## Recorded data
....

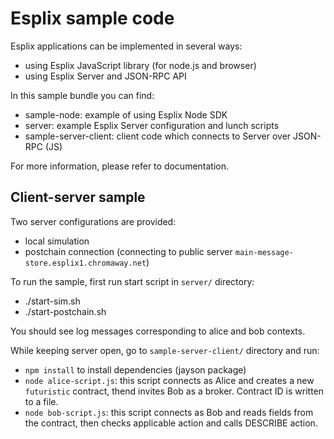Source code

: Esplix sample code
==================

Esplix applications can be implemented in several ways:

 * using Esplix JavaScript library (for node.js and browser)
 * using Esplix Server and JSON-RPC API

In this sample bundle you can find:

 * sample-node:  example of using Esplix Node SDK 
 * server: example Esplix Server configuration and lunch scripts
 * sample-server-client: client code which connects to Server over JSON-RPC (JS)

For more information, please refer to documentation.

## Client-server sample

Two server configurations are provided: 

 * local simulation
 * postchain connection (connecting to public server `main-message-store.esplix1.chromaway.net`)

To run the sample, first run start script in `server/` directory:

  * ./start-sim.sh
  * ./start-postchain.sh

You should see log messages corresponding to alice and bob contexts.

While keeping server open, go to `sample-server-client/` directory and run:

 * `npm install` to install dependencies (jayson package)
 * `node alice-script.js`: this script connects as Alice and creates a new `futuristic` contract, thend invites Bob as a broker. Contract ID is written to a file.
 * `node bob-script.js`: this script connects as Bob and reads fields from the contract, then checks applicable action and calls DESCRIBE action.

....

## WHAT IS NEEDED
Only the lines from the one containing "Esplix sample code" through the final line above should be duplicated, exactly as they stand.

## RESULT
: Esplix sample code
==================

Esplix applications can be implemented in several ways:

 * using Esplix JavaScript library (for node.js and browser)
 * using Esplix Server and JSON-RPC API

In this sample bundle you can find:

 * sample-node:  example of using Esplix Node SDK 
 * server: example Esplix Server configuration and lunch scripts
 * sample-server-client: client code which connects to Server over JSON-RPC (JS)

For more information, please refer to documentation.

## Client-server sample

Two server configurations are provided: 

 * local simulation
 * postchain connection (connecting to public server `main-message-store.esplix1.chromaway.net`)

To run the sample, first run start script in `server/` directory:

  * ./start-sim.sh
  * ./start-postchain.sh

You should see log messages corresponding to alice and bob contexts.

While keeping server open, go to `sample-server-client/` directory and run:

 * `npm install` to install dependencies (jayson package)
 * `node alice-script.js`: this script connects as Alice and creates a new `futuristic` contract, thend invites Bob as a broker. Contract ID is written to a file.
 * `node bob-script.js`: this script connects as Bob and reads fields from the contract, then checks applicable action and calls DESCRIBE action.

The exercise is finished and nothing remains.